Quali fratelli sta confermando nella fede questo generoso pescatore di uomini, che a Cesarea di Filippo, ai piedi dell’Ermon coperto di nevi eterne,
mise a nudo per la prima volta davanti a tutti, la trasparenza di Cristo, il figlio del Dio vivente?
Anche Pietro, in fondo, era innamorato di trasparenza.
Non tanto perché voleva vederci chiaro, quanto perché voleva vedersi dentro, per poter restituire la sua povera vita a limpidezze degne del suo Signore.
Per questo, non bastava l’acqua esterna delle abluzioni e, nella notte dei tradimenti, ritirò i piedi dal catino. Voleva dire al Signore, chino davanti a lui, che la vera opacità non era quella delle sue prosaiche unghie, e che le croste più maleodoranti di sporcizia non aderivano ai suoi alluci.
Era il fondo della sua anima che sentiva il bisogno di liberare dalla morchia.
Io non so, Maria, se in quella notte allucinante, le sue lacrime Pietro le venne a versare sul tuo grembo. E tu gliele asciugasti.
Una cosa è certa: che da quel momento Pietro è rimasto per tutti noi l’icona delle nostre più struggenti nostalgie di trasparenza.
Perché anche noi proviamo la nausea della falsità: della nostra, prima che di quella altrui.
Solo che non troviamo ancora singhiozzi liberatori.
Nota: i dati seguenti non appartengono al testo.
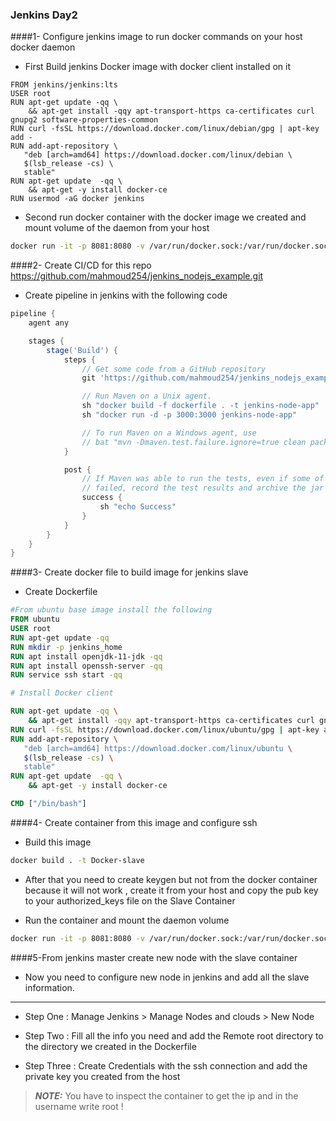 ### Jenkins Day2 

####1- Configure jenkins image to run docker commands on your host docker daemon

- First Build jenkins Docker image with docker client installed on it 

```Docker 
FROM jenkins/jenkins:lts
USER root
RUN apt-get update -qq \
    && apt-get install -qqy apt-transport-https ca-certificates curl gnupg2 software-properties-common
RUN curl -fsSL https://download.docker.com/linux/debian/gpg | apt-key add -
RUN add-apt-repository \
   "deb [arch=amd64] https://download.docker.com/linux/debian \
   $(lsb_release -cs) \
   stable"
RUN apt-get update  -qq \
    && apt-get -y install docker-ce
RUN usermod -aG docker jenkins
```
- Second run docker container with the docker image we created and mount volume of the daemon from your host 

```bash
docker run -it -p 8081:8080 -v /var/run/docker.sock:/var/run/docker.sock -v jenkins_home:/var/jenkins_home jenkins-docker
```



####2- Create CI/CD for this repo https://github.com/mahmoud254/jenkins_nodejs_example.git

- Create pipeline in jenkins with the following code 

```groovy
pipeline {
    agent any

    stages {
        stage('Build') {
            steps {
                // Get some code from a GitHub repository
                git 'https://github.com/mahmoud254/jenkins_nodejs_example.git'

                // Run Maven on a Unix agent.
                sh "docker build -f dockerfile . -t jenkins-node-app"
                sh "docker run -d -p 3000:3000 jenkins-node-app"

                // To run Maven on a Windows agent, use
                // bat "mvn -Dmaven.test.failure.ignore=true clean package"
            }

            post {
                // If Maven was able to run the tests, even if some of the test
                // failed, record the test results and archive the jar file.
                success {
                    sh "echo Success"
                }
            }
        }
    }
}
```


####3- Create docker file to build image for jenkins slave 


- Create Dockerfile
```dockerfile
#From ubuntu base image install the following 
FROM ubuntu 
USER root
RUN apt-get update -qq
RUN mkdir -p jenkins_home
RUN apt install openjdk-11-jdk -qq
RUN apt install openssh-server -qq
RUN service ssh start -qq

# Install Docker client 

RUN apt-get update -qq \
    && apt-get install -qqy apt-transport-https ca-certificates curl gnupg2 software-properties-common
RUN curl -fsSL https://download.docker.com/linux/ubuntu/gpg | apt-key add -
RUN add-apt-repository \
   "deb [arch=amd64] https://download.docker.com/linux/ubuntu \
   $(lsb_release -cs) \
   stable"
RUN apt-get update  -qq \
    && apt-get -y install docker-ce

CMD ["/bin/bash"]

```

####4- Create container from this image and configure ssh 

- Build this image 

```bash
docker build . -t Docker-slave
```

- After that you need to create keygen but not from the docker container because it will not work , create it from your host and copy the pub key to your authorized_keys file on the Slave Container 

- Run the container and mount the daemon volume 

```bash
docker run -it -p 8081:8080 -v /var/run/docker.sock:/var/run/docker.sock -v jenkins_home:/var/jenkins_home Docker-slave
```

####5-From jenkins master create new node with the slave container

- Now you need to configure new node in jenkins and add all the slave information.

----
- Step One : Manage Jenkins > Manage Nodes and clouds > New Node 

- Step Two : Fill all the info you need and add the Remote root directory to the directory we created in the Dockerfile 
  
- Step Three : Create Credentials with the ssh connection and add the private key you created from the host 

> **_NOTE:_**  You have to inspect the container to get the ip and in the username write root !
Ci sentiamo pure noi consanguinei della menzogna, parenti stretti dell’impostura, figli dei doppi sensi.
Ma le acque lustrali del pianto fanno fatica a inumidire le nostre ciglia.
Canterà finalmente un gallo pure per noi? Ritroveremo, anche noi come Pietro, nel battesimo delle lacrime, la trasparenza del vivere e la lucidità del morire fosse anche col capo all’ingiù per contemplare meglio la trasparenza del cielo?
Sarà concessa pure a noi, come a Te, Madre purissima, la beatitudine di sentirci scomporre alla luce dello sguardo di Dio, come una goccia d’acqua, nelle iridescenze dell’arcobaleno?».
(don Tonino Bello)

Che anche per ciascuno di noi possa “cantare il gallo”!
Che ciascuno di noi possa “innamorarsi di trasparenza”!